The producers held a similar gathering in late 2015 and the meeting comes as a protracted price decline leaves smelters struggling to turn a profit, even after significant output cuts.

The China Nonferrous Metals Industry Association (CNIA) called the meeting, which will be held on Friday in Nanning, the capital of the Guangxi region, to discuss the current state of the market, the sources said.

One source said China Hongqiao Group, the world’s biggest aluminum maker, will be represented by the general manager of its sales unit.

A second source, an executive at Aluminum Corp of China Ltd., or Chalco, also said he was going to Guangxi.

Wen Xianjun, the CNIA vice president in charge of aluminum, did not answer calls seeking comment, while Hongqiao did not respond to an emailed request for comment.

Aluminum futures on the Shanghai Futures Exchange (ShFE) are down 13.5 percent in 2018, on course for their worst year since 2015 amid ample supply and falling Chinese demand. Prices were at 13,690 yuan ($1,985) a tonne on Wednesday and earlier this month dropped to their lowest since September 2016.

“This gathering together is more like the one that happened at the end of 2015, when the ShFE prices went down to below 10,000 yuan,” said Jackie Wang an analyst at commodities consultancy CRU in Beijing.
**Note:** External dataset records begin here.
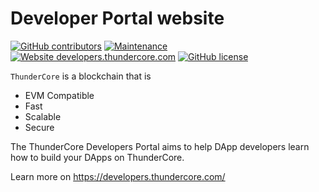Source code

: # Developer Portal website

[![GitHub contributors](https://img.shields.io/github/contributors/thundercore/developers-portal.svg)](https://GitHub.com/thundercore/developers-portal/graphs/contributors/)
[![Maintenance](https://img.shields.io/badge/Maintained%3F-yes-green.svg)](https://GitHub.com/thundercore/developers-portal/graphs/commit-activity)
[![Website developers.thundercore.com](https://img.shields.io/website-up-down-green-red/http/developers.thundercore.com.svg)](https://developers.thundercore.com/)
[![GitHub license](https://img.shields.io/github/license/thundercore/developers-portal.svg)](https://github.com/thundercore/developers-portal/blob/master/LICENSE)

`ThunderCore` is a blockchain that is 
- EVM Compatible
- Fast
- Scalable 
- Secure

The ThunderCore Developers Portal aims to help DApp developers learn how to build your DApps on ThunderCore. 

Learn more on https://developers.thundercore.com/
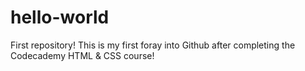 # hello-world
First repository!
This is my first foray into Github after completing the Codecademy HTML & CSS course! 
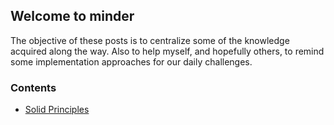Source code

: ## Welcome to minder

The objective of these posts is to centralize some of the knowledge acquired along the way. 
Also to help myself, and hopefully others, to remind some implementation approaches for our daily challenges.

### Contents
- [Solid Principles](https://pmorita.github.io/minder/solid.md)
“And I think probably the producers – the major ones – will talk about what they can do to support the market, if there’s a possibility to do further curtailments,” she added.

CRU estimates that 2 million tonnes of annual aluminum capacity in China has been shut because of the price fall.

At the December 2015 meeting, Chinese aluminum smelters agreed to cut 500,000 tonnes of capacity by the end of the year to whittle down the glut, the CNIA said then. Some 4.41 million tonnes had already been cut by that point.

ShFE aluminum stocks almost topped 1 million tonnes for the first time this spring. They have since declined to below 700,000 tonnes but that is still almost seven times what they were at the start of 2017.